Because SBA relies on a lender's size to target lenders for on-site 
reviews, smaller lenders with high-risk ratings that may still have 
significant portfolios of SBA loans have been allowed to participate in 
SBA's loan programs with little or no oversight. In addition, SBA does 
not use the lender risk rating system to determine the scope of on-site 
reviews and does not assess lenders' credit decisions during these 
reviews.
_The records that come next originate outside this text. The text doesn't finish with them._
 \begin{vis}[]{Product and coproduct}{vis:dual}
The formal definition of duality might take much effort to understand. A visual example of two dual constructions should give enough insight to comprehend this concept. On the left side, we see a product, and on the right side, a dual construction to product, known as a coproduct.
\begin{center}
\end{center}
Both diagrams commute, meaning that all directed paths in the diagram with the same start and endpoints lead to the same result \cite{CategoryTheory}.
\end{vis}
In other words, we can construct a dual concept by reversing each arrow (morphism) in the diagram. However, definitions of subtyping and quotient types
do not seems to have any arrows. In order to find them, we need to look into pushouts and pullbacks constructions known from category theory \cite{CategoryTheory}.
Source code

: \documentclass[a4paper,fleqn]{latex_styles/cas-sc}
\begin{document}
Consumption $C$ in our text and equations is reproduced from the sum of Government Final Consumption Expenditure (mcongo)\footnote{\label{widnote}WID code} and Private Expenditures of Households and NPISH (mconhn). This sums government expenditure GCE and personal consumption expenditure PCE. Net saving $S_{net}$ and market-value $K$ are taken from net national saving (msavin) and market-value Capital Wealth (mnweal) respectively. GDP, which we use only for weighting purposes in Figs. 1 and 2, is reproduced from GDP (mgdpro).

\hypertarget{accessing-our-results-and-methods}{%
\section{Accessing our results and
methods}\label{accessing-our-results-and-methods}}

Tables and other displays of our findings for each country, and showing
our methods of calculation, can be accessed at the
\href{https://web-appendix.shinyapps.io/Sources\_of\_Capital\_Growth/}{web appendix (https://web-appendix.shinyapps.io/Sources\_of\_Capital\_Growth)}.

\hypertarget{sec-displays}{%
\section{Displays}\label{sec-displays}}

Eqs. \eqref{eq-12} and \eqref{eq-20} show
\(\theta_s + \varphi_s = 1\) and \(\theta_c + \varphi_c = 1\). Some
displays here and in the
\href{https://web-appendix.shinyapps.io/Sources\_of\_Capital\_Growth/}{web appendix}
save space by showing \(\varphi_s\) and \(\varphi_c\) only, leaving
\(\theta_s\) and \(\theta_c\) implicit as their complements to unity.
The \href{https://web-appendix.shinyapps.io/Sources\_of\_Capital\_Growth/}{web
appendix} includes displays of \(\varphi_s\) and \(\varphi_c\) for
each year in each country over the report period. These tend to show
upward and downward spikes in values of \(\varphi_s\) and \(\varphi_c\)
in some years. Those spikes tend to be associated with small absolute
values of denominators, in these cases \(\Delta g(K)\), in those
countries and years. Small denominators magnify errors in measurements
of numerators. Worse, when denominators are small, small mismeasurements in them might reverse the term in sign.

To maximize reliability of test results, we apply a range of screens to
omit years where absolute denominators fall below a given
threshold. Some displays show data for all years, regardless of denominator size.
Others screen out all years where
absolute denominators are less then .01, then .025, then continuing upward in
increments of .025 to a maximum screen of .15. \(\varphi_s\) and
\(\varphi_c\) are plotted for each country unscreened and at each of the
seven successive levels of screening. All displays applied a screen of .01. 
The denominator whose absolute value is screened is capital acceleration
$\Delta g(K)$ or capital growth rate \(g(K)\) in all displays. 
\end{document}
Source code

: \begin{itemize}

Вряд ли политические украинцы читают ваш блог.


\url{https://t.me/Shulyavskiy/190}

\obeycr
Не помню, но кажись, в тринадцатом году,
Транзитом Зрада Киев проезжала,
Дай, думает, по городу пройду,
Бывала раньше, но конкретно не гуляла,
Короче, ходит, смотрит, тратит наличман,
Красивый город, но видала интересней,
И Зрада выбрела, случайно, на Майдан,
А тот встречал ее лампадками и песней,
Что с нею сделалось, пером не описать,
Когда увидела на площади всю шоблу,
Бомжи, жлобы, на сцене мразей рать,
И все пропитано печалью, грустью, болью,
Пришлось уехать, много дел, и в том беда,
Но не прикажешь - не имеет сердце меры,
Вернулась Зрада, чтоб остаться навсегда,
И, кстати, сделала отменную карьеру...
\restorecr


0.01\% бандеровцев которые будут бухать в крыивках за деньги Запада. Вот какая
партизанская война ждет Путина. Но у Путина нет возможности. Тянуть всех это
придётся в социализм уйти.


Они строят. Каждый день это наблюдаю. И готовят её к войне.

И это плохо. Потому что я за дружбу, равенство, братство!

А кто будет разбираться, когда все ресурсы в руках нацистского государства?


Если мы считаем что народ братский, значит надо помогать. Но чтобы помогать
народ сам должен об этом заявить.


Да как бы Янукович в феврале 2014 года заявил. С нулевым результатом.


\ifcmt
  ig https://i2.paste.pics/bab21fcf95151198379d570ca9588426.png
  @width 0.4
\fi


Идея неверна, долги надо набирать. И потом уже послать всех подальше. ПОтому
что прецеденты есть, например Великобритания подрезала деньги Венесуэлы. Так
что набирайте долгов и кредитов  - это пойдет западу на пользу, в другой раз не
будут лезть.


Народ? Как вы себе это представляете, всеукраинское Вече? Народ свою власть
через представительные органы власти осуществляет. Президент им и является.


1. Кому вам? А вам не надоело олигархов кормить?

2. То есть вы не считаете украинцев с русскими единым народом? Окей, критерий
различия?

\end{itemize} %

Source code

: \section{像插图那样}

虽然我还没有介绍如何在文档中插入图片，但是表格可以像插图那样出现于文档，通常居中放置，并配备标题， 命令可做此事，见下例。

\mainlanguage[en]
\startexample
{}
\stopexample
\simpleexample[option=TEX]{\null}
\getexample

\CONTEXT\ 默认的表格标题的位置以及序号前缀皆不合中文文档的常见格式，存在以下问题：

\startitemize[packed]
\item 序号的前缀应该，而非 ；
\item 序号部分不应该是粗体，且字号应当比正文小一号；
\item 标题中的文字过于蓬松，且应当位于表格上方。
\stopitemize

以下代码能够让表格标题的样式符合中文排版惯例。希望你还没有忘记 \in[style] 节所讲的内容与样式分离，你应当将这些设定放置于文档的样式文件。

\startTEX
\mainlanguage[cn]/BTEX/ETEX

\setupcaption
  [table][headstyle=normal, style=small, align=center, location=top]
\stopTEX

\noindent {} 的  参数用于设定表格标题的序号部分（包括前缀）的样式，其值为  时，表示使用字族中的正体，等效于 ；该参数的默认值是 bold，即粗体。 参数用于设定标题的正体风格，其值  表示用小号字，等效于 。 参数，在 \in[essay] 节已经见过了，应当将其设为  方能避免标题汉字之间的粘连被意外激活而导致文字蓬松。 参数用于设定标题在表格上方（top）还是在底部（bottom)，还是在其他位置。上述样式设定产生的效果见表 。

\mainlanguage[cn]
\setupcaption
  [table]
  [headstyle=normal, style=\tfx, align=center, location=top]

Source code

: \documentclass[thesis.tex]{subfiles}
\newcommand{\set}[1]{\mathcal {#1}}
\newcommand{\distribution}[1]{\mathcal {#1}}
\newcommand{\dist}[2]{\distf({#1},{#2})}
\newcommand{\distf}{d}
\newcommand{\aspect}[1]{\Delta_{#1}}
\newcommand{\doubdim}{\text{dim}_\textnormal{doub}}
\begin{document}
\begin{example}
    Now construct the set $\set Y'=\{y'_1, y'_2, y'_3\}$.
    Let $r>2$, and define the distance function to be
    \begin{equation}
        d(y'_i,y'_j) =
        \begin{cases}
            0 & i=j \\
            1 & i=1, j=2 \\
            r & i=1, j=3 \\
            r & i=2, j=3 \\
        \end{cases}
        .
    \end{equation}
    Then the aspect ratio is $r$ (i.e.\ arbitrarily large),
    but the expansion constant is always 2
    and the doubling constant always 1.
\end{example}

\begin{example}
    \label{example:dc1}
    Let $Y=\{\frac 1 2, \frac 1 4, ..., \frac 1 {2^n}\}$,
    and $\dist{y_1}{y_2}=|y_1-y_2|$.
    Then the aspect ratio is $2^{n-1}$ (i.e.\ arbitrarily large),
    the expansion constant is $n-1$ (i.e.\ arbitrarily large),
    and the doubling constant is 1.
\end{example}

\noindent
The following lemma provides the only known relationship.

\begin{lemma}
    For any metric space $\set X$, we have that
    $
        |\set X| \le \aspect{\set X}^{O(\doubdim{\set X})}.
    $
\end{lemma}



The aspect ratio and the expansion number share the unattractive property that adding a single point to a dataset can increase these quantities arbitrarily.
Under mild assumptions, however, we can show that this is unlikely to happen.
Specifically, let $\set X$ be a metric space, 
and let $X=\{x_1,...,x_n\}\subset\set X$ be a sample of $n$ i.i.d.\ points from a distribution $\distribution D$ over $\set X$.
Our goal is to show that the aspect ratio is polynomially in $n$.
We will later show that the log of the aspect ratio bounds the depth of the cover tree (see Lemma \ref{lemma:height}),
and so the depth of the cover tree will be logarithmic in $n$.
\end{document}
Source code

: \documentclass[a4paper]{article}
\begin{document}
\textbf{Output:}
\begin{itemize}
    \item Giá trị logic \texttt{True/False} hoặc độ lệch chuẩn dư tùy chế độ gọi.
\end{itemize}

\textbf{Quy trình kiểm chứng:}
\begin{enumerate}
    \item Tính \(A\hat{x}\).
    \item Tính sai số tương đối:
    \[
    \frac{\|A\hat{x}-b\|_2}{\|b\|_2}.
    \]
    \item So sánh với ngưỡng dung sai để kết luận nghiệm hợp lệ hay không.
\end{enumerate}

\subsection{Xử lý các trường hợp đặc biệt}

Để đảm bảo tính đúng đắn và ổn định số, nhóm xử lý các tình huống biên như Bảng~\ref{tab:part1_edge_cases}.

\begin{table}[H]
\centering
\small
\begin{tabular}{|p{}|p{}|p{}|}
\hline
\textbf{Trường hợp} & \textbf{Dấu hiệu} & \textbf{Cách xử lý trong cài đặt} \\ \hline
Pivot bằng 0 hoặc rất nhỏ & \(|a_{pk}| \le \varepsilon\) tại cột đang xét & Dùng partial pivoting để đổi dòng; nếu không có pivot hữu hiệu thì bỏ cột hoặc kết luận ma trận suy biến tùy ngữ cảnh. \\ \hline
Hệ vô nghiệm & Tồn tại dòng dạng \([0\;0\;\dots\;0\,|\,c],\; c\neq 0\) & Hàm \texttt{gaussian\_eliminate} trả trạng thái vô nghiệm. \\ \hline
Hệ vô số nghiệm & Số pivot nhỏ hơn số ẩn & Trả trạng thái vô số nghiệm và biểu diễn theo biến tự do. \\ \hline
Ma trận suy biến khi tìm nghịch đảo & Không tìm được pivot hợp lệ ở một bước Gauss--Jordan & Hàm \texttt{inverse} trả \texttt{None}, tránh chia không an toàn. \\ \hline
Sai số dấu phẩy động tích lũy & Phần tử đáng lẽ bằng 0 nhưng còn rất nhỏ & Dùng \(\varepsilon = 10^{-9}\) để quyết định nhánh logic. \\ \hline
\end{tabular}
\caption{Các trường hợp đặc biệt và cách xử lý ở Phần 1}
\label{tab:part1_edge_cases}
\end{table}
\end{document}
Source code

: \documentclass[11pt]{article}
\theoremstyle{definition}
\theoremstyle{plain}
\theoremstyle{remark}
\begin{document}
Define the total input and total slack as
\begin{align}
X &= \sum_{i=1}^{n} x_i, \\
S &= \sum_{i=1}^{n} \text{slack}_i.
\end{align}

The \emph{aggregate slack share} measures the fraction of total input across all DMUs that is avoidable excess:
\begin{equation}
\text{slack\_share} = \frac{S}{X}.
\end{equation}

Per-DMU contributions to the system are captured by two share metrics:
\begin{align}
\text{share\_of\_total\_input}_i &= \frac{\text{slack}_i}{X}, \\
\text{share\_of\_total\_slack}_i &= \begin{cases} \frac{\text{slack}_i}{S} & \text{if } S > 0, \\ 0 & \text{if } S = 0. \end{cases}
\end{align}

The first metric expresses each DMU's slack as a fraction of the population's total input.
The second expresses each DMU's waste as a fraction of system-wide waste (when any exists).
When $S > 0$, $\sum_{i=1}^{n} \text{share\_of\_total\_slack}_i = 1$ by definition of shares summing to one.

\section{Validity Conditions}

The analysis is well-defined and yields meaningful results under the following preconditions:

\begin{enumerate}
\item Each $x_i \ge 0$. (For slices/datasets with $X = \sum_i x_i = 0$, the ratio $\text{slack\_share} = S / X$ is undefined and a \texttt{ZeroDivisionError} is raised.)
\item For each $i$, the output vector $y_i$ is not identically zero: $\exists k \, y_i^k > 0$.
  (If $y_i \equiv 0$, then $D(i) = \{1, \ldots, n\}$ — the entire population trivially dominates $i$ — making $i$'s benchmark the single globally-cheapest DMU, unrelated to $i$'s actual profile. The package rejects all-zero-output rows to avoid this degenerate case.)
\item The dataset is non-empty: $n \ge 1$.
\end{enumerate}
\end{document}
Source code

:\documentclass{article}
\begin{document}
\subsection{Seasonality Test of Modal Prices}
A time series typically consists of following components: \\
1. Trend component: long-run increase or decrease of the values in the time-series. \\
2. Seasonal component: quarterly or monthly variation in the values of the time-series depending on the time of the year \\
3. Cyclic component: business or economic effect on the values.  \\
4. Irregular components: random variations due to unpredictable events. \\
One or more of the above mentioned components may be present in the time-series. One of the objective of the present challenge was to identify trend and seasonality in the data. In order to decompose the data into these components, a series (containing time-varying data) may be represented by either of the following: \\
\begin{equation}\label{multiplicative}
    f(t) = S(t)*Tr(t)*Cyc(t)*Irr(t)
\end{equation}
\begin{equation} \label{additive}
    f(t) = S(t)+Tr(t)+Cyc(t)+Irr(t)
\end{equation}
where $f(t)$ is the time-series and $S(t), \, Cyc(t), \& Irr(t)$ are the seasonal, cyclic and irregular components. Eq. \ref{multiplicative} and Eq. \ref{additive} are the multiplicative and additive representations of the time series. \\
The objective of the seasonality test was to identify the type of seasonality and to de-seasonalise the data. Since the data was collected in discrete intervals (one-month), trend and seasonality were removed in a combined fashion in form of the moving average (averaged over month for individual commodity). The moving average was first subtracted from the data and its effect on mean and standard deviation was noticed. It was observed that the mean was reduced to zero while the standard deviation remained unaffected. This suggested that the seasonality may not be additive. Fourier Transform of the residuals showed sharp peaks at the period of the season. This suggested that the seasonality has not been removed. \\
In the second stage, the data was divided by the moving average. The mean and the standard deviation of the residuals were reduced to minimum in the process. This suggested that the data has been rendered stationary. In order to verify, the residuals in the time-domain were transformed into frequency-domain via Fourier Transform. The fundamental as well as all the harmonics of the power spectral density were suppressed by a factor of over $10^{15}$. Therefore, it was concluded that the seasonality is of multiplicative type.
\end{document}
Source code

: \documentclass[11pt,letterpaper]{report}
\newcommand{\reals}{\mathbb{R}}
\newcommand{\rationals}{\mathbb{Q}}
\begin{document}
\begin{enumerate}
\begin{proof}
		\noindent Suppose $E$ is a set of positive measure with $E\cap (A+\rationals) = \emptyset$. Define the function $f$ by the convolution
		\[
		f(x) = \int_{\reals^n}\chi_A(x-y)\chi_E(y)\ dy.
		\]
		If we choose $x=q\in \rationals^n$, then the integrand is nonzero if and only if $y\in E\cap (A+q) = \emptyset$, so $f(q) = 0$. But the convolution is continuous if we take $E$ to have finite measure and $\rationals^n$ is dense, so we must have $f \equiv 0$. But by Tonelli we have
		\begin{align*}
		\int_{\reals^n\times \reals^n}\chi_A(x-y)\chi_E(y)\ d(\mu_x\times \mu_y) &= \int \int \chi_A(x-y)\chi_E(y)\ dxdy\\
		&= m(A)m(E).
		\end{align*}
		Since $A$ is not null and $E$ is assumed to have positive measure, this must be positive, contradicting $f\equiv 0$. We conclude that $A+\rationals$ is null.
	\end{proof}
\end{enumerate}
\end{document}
Federal financial regulators we contacted use the results of 
off-site monitoring to identify which areas of a bank's operations they 
should review more closely. Moreover, their reviews include an 
assessment of the quality of lenders' credit decisions. These practices 
provide information on emerging trends in lending that regulators can 
use to update their off-site monitoring tools. Finally, internal 
control standards require that all federal agencies identify and 
analyze risks and determine the best way to manage or mitigate them. 
However, regardless of lenders' risk ratings, SBA relies on a standard 
on-site review form that includes an assessment of lenders' compliance 
with SBA policies and procedures but not an assessment of lenders' 
credit decisions. For example, SBA examiners determine whether lenders 
have ensured that borrowers met eligibility requirements. SBA officials 
told us that it was not the agency's role to assess lenders' credit 
decisions. However, we believe that because SBA relies on lenders with 
delegated underwriting authority to make the majority of its loans, the 
agency should take a more active role in ensuring that these lenders 
are making sound credit decisions. Without targeting the riskiest 
lenders for on-site reviews or gathering information related to 
lenders' credit decisions, SBA cannot effectively assess lenders' risk 
or update its risk rating system based on emerging lending trends. 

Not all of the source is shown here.